■ ACTIVITY:
Would you write out every entry exactly, but without the pictures?

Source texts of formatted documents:
···

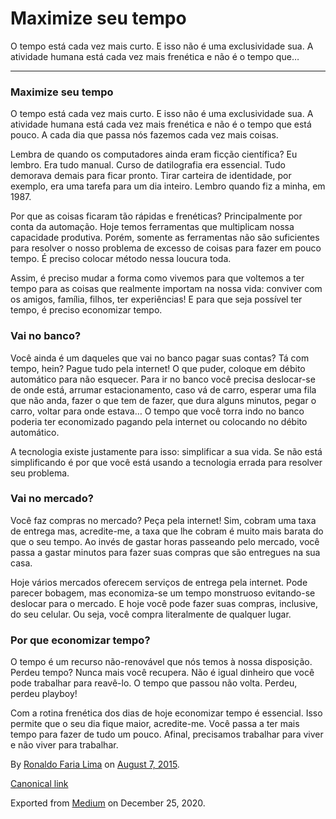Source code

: Maximize seu tempo
==================

O tempo está cada vez mais curto. E isso não é uma exclusividade sua. A
atividade humana está cada vez mais frenética e não é o tempo que…

------------------------------------------------------------------------

### Maximize seu tempo

O tempo está cada vez mais curto. E isso não é uma exclusividade sua. A
atividade humana está cada vez mais frenética e não é o tempo que está
pouco. A cada dia que passa nós fazemos cada vez mais coisas.

Lembra de quando os computadores ainda eram ficção científica? Eu
lembro. Era tudo manual. Curso de datilografia era essencial. Tudo
demorava demais para ficar pronto. Tirar carteira de identidade, por
exemplo, era uma tarefa para um dia inteiro. Lembro quando fiz a minha,
em 1987.

Por que as coisas ficaram tão rápidas e frenéticas? Principalmente por
conta da automação. Hoje temos ferramentas que multiplicam nossa
capacidade produtiva. Porém, somente as ferramentas não são suficientes
para resolver o nosso problema de excesso de coisas para fazer em pouco
tempo. É preciso colocar método nessa loucura toda.

Assim, é preciso mudar a forma como vivemos para que voltemos a ter
tempo para as coisas que realmente importam na nossa vida: conviver com
os amigos, família, filhos, ter experiências! E para que seja possível
ter tempo, é preciso economizar tempo.

### Vai no banco?

Você ainda é um daqueles que vai no banco pagar suas contas? Tá com
tempo, hein? Pague tudo pela internet! O que puder, coloque em débito
automático para não esquecer. Para ir no banco você precisa deslocar-se
de onde está, arrumar estacionamento, caso vá de carro, esperar uma fila
que não anda, fazer o que tem de fazer, que dura alguns minutos, pegar o
carro, voltar para onde estava… O tempo que você torra indo no banco
poderia ter economizado pagando pela internet ou colocando no débito
automático.

A tecnologia existe justamente para isso: simplificar a sua vida. Se não
está simplificando é por que você está usando a tecnologia errada para
resolver seu problema.

### Vai no mercado?

Você faz compras no mercado? Peça pela internet! Sim, cobram uma taxa de
entrega mas, acredite-me, a taxa que lhe cobram é muito mais barata do
que o seu tempo. Ao invés de gastar horas passeando pelo mercado, você
passa a gastar minutos para fazer suas compras que são entregues na sua
casa.

Hoje vários mercados oferecem serviços de entrega pela internet. Pode
parecer bobagem, mas economiza-se um tempo monstruoso evitando-se
deslocar para o mercado. E hoje você pode fazer suas compras, inclusive,
do seu celular. Ou seja, você compra literalmente de qualquer lugar.

### Por que economizar tempo?

O tempo é um recurso não-renovável que nós temos à nossa disposição.
Perdeu tempo? Nunca mais você recupera. Não é igual dinheiro que você
pode trabalhar para reavê-lo. O tempo que passou não volta. Perdeu,
perdeu playboy!

Com a rotina frenética dos dias de hoje economizar tempo é essencial.
Isso permite que o seu dia fique maior, acredite-me. Você passa a ter
mais tempo para fazer de tudo um pouco. Afinal, precisamos trabalhar
para viver e não viver para trabalhar.

By
<a href="https://medium.com/@ronaldolima" class="p-author h-card">Ronaldo Faria Lima</a>
on [August 7, 2015](https://medium.com/p/85ffb9fcb0ab).

<a href="https://medium.com/@ronaldolima/maximize-seu-tempo-85ffb9fcb0ab" class="p-canonical">Canonical link</a>

Exported from [Medium](https://medium.com) on December 25, 2020.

···

■ EXERCISE SOLUTION:
Source code

: Maximize seu tempo
==================

O tempo está cada vez mais curto. E isso não é uma exclusividade sua. A
atividade humana está cada vez mais frenética e não é o tempo que…

------------------------------------------------------------------------

### Maximize seu tempo

O tempo está cada vez mais curto. E isso não é uma exclusividade sua. A
atividade humana está cada vez mais frenética e não é o tempo que está
pouco. A cada dia que passa nós fazemos cada vez mais coisas.

Lembra de quando os computadores ainda eram ficção científica? Eu
lembro. Era tudo manual. Curso de datilografia era essencial. Tudo
demorava demais para ficar pronto. Tirar carteira de identidade, por
exemplo, era uma tarefa para um dia inteiro. Lembro quando fiz a minha,
em 1987.

Por que as coisas ficaram tão rápidas e frenéticas? Principalmente por
conta da automação. Hoje temos ferramentas que multiplicam nossa
capacidade produtiva. Porém, somente as ferramentas não são suficientes
para resolver o nosso problema de excesso de coisas para fazer em pouco
tempo. É preciso colocar método nessa loucura toda.

Assim, é preciso mudar a forma como vivemos para que voltemos a ter
tempo para as coisas que realmente importam na nossa vida: conviver com
os amigos, família, filhos, ter experiências! E para que seja possível
ter tempo, é preciso economizar tempo.

### Vai no banco?

Você ainda é um daqueles que vai no banco pagar suas contas? Tá com
tempo, hein? Pague tudo pela internet! O que puder, coloque em débito
automático para não esquecer. Para ir no banco você precisa deslocar-se
de onde está, arrumar estacionamento, caso vá de carro, esperar uma fila
que não anda, fazer o que tem de fazer, que dura alguns minutos, pegar o
carro, voltar para onde estava… O tempo que você torra indo no banco
poderia ter economizado pagando pela internet ou colocando no débito
automático.

A tecnologia existe justamente para isso: simplificar a sua vida. Se não
está simplificando é por que você está usando a tecnologia errada para
resolver seu problema.

### Vai no mercado?

Você faz compras no mercado? Peça pela internet! Sim, cobram uma taxa de
entrega mas, acredite-me, a taxa que lhe cobram é muito mais barata do
que o seu tempo. Ao invés de gastar horas passeando pelo mercado, você
passa a gastar minutos para fazer suas compras que são entregues na sua
casa.

Hoje vários mercados oferecem serviços de entrega pela internet. Pode
parecer bobagem, mas economiza-se um tempo monstruoso evitando-se
deslocar para o mercado. E hoje você pode fazer suas compras, inclusive,
do seu celular. Ou seja, você compra literalmente de qualquer lugar.

### Por que economizar tempo?

O tempo é um recurso não-renovável que nós temos à nossa disposição.
Perdeu tempo? Nunca mais você recupera. Não é igual dinheiro que você
pode trabalhar para reavê-lo. O tempo que passou não volta. Perdeu,
perdeu playboy!

Com a rotina frenética dos dias de hoje economizar tempo é essencial.
Isso permite que o seu dia fique maior, acredite-me. Você passa a ter
mais tempo para fazer de tudo um pouco. Afinal, precisamos trabalhar
para viver e não viver para trabalhar.

By
<a href="https://medium.com/@ronaldolima" class="p-author h-card">Ronaldo Faria Lima</a>
on [August 7, 2015](https://medium.com/p/85ffb9fcb0ab).

<a href="https://medium.com/@ronaldolima/maximize-seu-tempo-85ffb9fcb0ab" class="p-canonical">Canonical link</a>

Exported from [Medium](https://medium.com) on December 25, 2020.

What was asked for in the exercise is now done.